Kecacingan adalah gejala yang disebabkan oleh telur cacing parasit yang
hidup di dalam tubuh. Kecacingan merupakan salah satu penyakit lingkungan
yang menjadi masalah bagi kesehatan masyarakat. Beberapa penyebab kecacingan
adalah iklim, situasi sosial ekonomi, pendidikan, dan kebersihan pribadi yang
buruk. Cacing tular tanah (STH) adalah cacing usus yang menyebar melalui tanah.
STH dikenal sebagai penyakit cacing yang paling umum, yang biasanya berasal
dari tanah.Tentu kondisi sanitasi yang buruk dapat menyebabkan cacing menyebar
ke seluruh tubuh seseorang. Personal hygiene yang kurang baik adalah gambaran
dari kebiasaan pribadi yang tidak baik dan kondisi lingkungannya. Seseorang
lebih rentan terhadap infeksi cacing karena kurangnya pengetahuan dan praktik
kebersihan yang buruk. Kebiasaan buruk ini memungkinkan bakteri dan parasit
dari sampah menyebarkan penyakit di masyarakat. Penyakit parasit ini sudah
hilang di beberapa negara kaya dan maju, tetapi penyakit ini lebih sering terjadi
dari negara yang memiliki keterbelakangan.
Pada tahun 2019, Organisasi Kesehatan Dunia (WHO) mengatakan bahwa
infeksi cacing Soil Transmitted Helminths (STH) menyerang lebih dari 1,5 juta
orang, atau 24 persen dari populasi dunia. Infeksi ini menyerang masyarakat
termiskin dan paling terpinggirkan dengan akses buruk terhadap air bersih,
sanitasi dan kebersihan di daerah tropis dan subtropis, dengan prevalensi tertinggi
dilaporkan di Afrika sub-Sahara, Tiongkok, Amerika Selatan dan Asia.
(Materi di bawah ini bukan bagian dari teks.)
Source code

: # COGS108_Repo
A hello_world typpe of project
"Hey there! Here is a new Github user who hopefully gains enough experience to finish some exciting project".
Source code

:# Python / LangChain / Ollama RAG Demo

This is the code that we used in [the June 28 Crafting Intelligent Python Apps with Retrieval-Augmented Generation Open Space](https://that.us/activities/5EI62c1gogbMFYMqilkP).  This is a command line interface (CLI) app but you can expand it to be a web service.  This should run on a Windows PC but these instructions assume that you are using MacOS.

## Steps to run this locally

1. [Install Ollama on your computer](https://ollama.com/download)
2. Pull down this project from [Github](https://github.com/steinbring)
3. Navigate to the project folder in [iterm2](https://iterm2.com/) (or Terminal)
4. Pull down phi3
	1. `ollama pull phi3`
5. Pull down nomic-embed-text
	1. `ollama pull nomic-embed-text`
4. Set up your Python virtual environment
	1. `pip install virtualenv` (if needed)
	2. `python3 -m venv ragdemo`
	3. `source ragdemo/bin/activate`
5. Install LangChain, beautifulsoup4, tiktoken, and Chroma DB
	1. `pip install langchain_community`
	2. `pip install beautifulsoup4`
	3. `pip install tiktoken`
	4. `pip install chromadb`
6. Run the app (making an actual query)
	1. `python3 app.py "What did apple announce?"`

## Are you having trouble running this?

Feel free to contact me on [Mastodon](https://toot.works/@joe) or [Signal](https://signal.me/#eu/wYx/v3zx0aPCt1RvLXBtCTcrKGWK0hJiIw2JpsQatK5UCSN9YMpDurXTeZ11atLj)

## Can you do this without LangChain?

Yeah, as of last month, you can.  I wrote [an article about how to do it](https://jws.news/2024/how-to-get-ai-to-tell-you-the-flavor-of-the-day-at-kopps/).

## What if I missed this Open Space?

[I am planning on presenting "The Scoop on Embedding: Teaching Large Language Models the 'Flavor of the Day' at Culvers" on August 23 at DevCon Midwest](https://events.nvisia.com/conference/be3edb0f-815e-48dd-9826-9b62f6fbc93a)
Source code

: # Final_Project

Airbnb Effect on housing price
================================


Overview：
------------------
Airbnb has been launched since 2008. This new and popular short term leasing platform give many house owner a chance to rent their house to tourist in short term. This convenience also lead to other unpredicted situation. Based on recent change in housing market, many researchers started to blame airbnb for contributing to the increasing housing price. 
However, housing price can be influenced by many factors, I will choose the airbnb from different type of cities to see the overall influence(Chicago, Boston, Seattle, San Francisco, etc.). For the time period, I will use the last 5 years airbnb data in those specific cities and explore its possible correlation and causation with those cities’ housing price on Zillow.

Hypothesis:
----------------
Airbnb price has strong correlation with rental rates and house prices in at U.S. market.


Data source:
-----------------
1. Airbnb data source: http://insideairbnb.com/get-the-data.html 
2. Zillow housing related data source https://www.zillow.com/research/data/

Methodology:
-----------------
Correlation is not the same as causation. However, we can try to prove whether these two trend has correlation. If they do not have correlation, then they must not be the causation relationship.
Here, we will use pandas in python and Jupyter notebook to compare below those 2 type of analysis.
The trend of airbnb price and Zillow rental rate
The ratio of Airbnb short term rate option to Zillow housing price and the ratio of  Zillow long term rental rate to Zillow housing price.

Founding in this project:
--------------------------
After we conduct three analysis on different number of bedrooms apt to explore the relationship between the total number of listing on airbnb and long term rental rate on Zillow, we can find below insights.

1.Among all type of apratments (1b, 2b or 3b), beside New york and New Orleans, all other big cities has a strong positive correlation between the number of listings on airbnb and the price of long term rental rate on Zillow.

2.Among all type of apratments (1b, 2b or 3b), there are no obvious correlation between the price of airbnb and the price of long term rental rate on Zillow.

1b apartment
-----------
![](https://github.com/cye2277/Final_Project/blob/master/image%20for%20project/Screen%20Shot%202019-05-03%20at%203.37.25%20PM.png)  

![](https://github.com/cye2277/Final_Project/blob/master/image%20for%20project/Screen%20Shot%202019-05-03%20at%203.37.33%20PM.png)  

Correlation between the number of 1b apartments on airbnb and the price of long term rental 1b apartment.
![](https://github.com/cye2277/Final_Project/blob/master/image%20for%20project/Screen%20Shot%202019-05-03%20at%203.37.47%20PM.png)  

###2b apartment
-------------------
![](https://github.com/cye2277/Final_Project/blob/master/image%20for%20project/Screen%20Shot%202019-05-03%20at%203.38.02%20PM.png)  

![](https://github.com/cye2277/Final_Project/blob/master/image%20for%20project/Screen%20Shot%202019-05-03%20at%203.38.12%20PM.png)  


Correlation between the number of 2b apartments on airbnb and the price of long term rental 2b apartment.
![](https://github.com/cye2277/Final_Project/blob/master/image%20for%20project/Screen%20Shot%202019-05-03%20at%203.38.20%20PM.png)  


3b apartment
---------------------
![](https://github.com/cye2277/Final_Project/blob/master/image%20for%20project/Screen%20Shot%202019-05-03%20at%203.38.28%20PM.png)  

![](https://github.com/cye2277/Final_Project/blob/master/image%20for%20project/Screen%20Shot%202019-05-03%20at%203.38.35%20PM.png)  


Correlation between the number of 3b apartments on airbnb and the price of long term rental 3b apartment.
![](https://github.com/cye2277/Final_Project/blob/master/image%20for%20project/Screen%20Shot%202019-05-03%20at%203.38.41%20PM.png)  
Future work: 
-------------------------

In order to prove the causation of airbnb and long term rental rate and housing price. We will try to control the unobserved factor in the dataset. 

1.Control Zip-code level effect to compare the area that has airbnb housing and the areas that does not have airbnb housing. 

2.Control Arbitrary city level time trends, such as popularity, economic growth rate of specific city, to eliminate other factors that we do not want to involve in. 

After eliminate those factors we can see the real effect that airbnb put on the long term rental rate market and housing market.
Lebih
dari 260 juta anak usia prasekolah, 654 juta anak usia sekolah, 108 juta remaja
perempuan, dan 138,8 juta wanita hamil dan menyusui tinggal di wilayah dimana
parasit ini menular secara intensif, dan memerlukan pengobatan dan intervensi
pencegahan. Di Indonesia sendiri prevalensi dari permasalahan cacingan masih
tinggi, khususnya pada penduduk dengan tingkat sanitasi rendah. Data
menunjukan prevalensi STH ini dimulai dari 2,5% - 62% dan data menunjukan
anak usia prasekolah dan sekolah dasar menduduki peringkat tertinggi Angka
prevalensi cacingan di Indonesia meningkat 80% apabila memasukan anak usia
sekolah pada data prevalensi. Untuk penyebaran infeksi cacingan ini tentunya
menyebar pada beberapa provinsi, salah satunya Sulawesi Tengarra, yang dimana
brerdasarkan survei yang dilakukan pada tahun 2019 menemukan terdapat 254
kasus infeksi cacing di Kendari, Sulawesi Tenggara. Penelitian lain yang
dilakukan pada tahun 2022 menemukan bahwa 63,64% siswa di sebuah sekolah
dasar di Kendari terinfeksi cacingan, termasuk STH.
Spesies yang sering menginfeksi manusia adalah Ascaris lumbricoides.
Ascariasis lumbricoides merupakan cacing penyebab penyakit Ascariasis Penyakit
ini ditularkan melalui telur cacing pada feses manusia yang mengkontaminasi
tanah pada daerah yang rendah sanitasinya. Telur cacing yang terdapat pada feses
manusia yang mengkontaminasi tanah akan ditularkan kepada orang lain melalui
sayuran atau bahan makanan yang menggunakan kotoran sebagai pupuk.
Kecacingan juga dapat disebabkan karena kebiasaan mencuci tangan yang rendah
dimana makan menggunakan tangan mengandung tanah yang terkontaminasi telur
cacing.
1.2. RUMUSAN MASALAH

a. Definisi penyakit STH


b. Jenis-jenis penyakit STH
c. Gejala penyakit STH
d. Penularan dan penyebaran penyakit STH
e. Data kasus penyakit STH secara global, nasional dan daerah Sulawesi
Tenggara
f. Pencegahan dan pengobatan penyakit STH

1.3. TUJUAN
a. Untuk mengetahui definisi STH
b. Untuk mengetahui jenis-jenis penyakit STH
c. Untuk mengetahui gejala penyakit STH
d. Untuk mengetahui penularan dan penyebaran penyakit STH
e. Untuk mengetahui Data kasus penyakit STH secara
global,Nasional,dan daerah Sulawesi Tenggara
f. Untuk mengetahui pencegahan dan pengobatan penyakit STH
BAB II
TINJAUAN PUSTAKA

Soil-transmitted helminths (STH) merupakan salah satu kelompok agen


infeksi yang paling penting dan merupakan penyebab masalah kesehatan global
yang serius; lebih dari satu miliar orang telah terinfeksi oleh setidaknya satu
spesies dari kelompok patogen ini. Di tingkat global, STH yang paling penting
adalah cacing gelang ( Ascaris lumbricoides ), cacing cambuk ( Trichuris
trichiura ) dan cacing tambang ( Necator americanus atau Ancylostoma
duodenale ) dan diperkirakan jumlah terbesar infeksi STH terjadi di Afrika Sub-
Sahara (SSA), Asia Timur, Cina, India dan Amerika Selatan.(Mascarini-
Serra,2011).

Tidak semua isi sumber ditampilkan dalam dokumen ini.